**Your instructions**
For the data below, report the number of lines that contain the string "either" and nothing else.

**Recorded information**
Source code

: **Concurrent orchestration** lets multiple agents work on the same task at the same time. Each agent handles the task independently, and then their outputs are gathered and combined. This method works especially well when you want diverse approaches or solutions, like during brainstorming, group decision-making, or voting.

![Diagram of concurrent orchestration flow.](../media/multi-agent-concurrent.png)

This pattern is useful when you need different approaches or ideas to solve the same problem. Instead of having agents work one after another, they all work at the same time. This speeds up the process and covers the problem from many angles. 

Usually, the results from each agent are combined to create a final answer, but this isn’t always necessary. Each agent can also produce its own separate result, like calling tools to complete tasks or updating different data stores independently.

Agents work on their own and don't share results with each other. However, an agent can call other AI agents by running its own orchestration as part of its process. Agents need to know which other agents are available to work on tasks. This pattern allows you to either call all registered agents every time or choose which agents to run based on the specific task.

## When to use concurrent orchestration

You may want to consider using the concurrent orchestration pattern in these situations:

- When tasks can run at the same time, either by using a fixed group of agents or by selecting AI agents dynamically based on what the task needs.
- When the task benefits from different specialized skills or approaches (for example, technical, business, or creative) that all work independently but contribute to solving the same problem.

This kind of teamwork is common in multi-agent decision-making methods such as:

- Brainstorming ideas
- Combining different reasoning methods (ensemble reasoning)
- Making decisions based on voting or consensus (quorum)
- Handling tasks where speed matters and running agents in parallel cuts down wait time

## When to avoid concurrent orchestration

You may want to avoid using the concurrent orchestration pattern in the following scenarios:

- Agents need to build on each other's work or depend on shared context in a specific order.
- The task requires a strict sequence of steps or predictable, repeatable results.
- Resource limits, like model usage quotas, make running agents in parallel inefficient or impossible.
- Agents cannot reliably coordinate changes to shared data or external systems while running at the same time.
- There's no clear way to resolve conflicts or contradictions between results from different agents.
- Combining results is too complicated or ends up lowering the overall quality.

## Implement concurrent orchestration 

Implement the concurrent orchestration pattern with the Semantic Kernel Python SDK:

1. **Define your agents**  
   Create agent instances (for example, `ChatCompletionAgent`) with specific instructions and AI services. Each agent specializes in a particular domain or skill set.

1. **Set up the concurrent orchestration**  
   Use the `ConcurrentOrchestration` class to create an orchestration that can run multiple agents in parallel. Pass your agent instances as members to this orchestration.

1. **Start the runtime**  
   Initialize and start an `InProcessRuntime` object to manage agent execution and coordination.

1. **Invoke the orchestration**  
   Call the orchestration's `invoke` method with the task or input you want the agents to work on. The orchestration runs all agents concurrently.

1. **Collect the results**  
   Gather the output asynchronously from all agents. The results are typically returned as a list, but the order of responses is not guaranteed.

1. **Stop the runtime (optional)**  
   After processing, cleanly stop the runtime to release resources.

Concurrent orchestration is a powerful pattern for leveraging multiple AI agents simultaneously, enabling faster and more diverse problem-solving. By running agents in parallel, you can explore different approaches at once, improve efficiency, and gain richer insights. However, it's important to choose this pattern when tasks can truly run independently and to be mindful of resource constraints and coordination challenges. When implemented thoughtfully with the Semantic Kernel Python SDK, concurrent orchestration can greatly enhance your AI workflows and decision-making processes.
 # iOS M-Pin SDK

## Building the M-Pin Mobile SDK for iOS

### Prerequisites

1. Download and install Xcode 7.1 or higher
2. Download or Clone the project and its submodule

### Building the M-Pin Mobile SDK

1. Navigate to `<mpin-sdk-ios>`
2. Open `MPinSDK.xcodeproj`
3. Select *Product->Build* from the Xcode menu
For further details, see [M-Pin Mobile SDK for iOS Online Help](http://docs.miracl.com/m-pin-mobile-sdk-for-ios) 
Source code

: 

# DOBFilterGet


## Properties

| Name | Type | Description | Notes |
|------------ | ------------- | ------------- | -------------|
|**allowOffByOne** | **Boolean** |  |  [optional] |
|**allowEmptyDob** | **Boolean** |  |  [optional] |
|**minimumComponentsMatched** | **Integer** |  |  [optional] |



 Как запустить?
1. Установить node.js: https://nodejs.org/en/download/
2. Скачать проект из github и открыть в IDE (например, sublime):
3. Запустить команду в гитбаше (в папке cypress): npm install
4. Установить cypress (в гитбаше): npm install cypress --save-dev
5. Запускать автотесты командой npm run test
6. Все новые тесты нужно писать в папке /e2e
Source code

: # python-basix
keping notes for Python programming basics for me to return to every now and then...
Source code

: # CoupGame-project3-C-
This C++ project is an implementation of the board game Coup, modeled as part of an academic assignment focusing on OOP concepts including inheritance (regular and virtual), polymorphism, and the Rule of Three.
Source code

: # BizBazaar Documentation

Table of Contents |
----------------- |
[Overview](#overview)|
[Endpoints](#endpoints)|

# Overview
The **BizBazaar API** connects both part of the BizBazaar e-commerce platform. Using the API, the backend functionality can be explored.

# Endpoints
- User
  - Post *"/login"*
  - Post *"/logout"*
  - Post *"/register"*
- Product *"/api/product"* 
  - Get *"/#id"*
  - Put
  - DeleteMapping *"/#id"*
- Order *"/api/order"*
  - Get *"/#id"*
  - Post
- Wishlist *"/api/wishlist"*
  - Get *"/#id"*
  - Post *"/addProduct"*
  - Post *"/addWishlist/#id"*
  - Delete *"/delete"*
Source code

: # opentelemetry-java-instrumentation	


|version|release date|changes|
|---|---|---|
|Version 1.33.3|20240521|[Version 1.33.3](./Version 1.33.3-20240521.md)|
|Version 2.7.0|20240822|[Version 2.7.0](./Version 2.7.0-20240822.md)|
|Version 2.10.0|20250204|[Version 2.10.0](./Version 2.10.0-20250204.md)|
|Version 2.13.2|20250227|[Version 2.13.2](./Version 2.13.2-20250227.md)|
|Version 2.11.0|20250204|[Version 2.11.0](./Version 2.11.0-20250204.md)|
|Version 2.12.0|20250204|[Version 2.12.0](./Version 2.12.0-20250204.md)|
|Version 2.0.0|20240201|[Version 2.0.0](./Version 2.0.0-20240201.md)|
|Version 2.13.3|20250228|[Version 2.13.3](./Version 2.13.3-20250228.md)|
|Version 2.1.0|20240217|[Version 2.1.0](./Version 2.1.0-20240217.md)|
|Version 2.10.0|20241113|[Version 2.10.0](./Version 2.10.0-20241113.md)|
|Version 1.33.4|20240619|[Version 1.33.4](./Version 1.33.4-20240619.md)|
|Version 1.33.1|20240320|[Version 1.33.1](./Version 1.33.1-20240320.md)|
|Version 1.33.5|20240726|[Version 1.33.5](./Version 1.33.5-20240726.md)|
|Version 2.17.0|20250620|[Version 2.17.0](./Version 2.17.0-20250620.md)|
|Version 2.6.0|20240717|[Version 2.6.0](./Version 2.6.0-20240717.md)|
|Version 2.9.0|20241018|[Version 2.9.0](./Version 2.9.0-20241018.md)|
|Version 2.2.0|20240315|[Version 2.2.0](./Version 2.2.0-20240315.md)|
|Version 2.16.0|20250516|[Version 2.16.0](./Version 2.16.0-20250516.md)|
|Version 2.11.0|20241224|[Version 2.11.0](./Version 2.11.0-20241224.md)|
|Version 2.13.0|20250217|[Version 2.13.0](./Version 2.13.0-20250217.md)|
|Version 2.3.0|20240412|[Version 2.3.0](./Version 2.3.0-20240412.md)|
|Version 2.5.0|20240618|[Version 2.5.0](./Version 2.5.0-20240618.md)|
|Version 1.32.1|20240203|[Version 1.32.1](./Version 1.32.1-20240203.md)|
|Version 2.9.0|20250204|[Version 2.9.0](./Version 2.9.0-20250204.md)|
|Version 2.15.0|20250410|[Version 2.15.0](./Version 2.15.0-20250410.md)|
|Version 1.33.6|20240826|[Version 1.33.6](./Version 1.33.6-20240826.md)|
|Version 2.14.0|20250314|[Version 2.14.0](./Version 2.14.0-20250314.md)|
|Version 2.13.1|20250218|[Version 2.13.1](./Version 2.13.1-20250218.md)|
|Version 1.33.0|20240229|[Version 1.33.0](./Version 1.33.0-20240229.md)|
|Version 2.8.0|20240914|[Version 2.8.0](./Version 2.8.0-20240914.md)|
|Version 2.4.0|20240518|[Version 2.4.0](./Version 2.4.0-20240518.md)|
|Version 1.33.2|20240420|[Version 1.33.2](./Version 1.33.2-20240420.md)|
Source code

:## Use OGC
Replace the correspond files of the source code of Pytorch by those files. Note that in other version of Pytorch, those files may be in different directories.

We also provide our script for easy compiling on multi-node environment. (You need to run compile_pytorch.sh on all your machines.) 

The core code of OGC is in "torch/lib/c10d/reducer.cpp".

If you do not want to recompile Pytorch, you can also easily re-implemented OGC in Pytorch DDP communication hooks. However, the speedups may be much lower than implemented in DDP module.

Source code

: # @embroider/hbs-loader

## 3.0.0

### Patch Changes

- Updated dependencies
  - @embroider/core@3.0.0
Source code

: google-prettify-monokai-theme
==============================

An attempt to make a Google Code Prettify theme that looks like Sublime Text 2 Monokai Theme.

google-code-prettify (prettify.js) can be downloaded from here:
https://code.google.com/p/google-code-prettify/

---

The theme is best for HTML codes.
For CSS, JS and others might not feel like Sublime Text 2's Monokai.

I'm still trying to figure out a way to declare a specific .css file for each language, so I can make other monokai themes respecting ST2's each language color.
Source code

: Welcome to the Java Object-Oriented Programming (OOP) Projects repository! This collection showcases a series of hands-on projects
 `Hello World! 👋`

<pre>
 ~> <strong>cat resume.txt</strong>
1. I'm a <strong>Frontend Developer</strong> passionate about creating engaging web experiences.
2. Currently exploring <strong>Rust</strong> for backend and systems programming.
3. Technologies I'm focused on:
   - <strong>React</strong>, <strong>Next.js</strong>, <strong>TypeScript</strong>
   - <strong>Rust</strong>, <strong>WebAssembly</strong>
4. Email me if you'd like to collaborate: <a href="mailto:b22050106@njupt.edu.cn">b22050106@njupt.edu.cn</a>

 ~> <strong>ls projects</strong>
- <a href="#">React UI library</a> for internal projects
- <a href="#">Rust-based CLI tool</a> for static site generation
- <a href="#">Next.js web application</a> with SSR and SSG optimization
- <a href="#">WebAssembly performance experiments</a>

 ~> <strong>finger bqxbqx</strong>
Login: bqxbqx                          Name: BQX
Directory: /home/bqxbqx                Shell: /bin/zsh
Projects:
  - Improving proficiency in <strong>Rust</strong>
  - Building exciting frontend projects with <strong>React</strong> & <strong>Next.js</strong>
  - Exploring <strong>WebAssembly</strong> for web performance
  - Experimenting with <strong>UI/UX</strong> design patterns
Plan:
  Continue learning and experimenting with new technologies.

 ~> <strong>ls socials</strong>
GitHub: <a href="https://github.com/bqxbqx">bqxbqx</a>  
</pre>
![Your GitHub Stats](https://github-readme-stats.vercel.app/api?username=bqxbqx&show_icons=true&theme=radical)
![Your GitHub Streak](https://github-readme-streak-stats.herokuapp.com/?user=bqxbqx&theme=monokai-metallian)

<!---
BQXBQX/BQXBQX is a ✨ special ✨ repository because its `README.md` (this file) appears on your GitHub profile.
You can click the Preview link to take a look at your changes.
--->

**Task answer**
2